Слушая разговор Дробышева и Козырева, Алеша не заметил, как немецкие бомбардировщики очистили небо и там уже парами разгуливали серебристые советские ястребки.
— Ну, как, сынок? — подошел к Алеше Козырев и, тут же уловив что-то, от чего глаза его похолодели, лицо подернулось суровыми морщинами, а жилистые руки сжались в кулаки, отрывисто приказал:
— Передай сержанту: расчет — к бою, приготовиться к отражению атаки, без моей команды огня не открывать.
Вздрагивая от волнения, Алеша повторил приказание помкомвзвода и опрометью бросился к пулемету.
«Атака, сейчас атака…» — все время назойливо билась одна и та же мысль, не вызывая ничего определенного и ясного.
Дыма и пыли впереди стало меньше, накат и земля над дзотом скрадывали звуки, а Чалый, Гаркуша и даже Ашот были так спокойны, что Алеша никак не мог поверить, что именно сейчас вот лавиной хлынут фашистские танки и пехота и начнется то, о чем столько было передумано и перечувствовано.
— За патронами бегать только ходом сообщения, голову свою дуриком не выставлять.
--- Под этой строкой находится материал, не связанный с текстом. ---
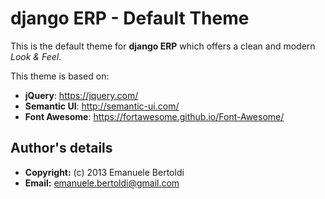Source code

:django ERP - Default Theme
==========================

This is the default theme for **django ERP** which offers a clean and modern _Look & Feel_.

This theme is based on:

 * **jQuery**: https://jquery.com/
 * **Semantic UI**: http://semantic-ui.com/
 * **Font Awesome**: https://fortawesome.github.io/Font-Awesome/

Author's details
----------------

 * **Copyright:** (c) 2013 Emanuele Bertoldi
 * **Email:** <emanuele.bertoldi@gmail.com>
Делать все, как молния, ленты подавать, воду заменять, если потребуется, без мешканья. И вообще ни суетни, ни паники тем паче, чтоб и в помине не было! Нервочки свои — в руки, душу — в ежовые рукавицы, страх — на послевоенные воспоминания, и все — туда, на противника! — по-хозяйски деловито и внушительно наставлял Чалый.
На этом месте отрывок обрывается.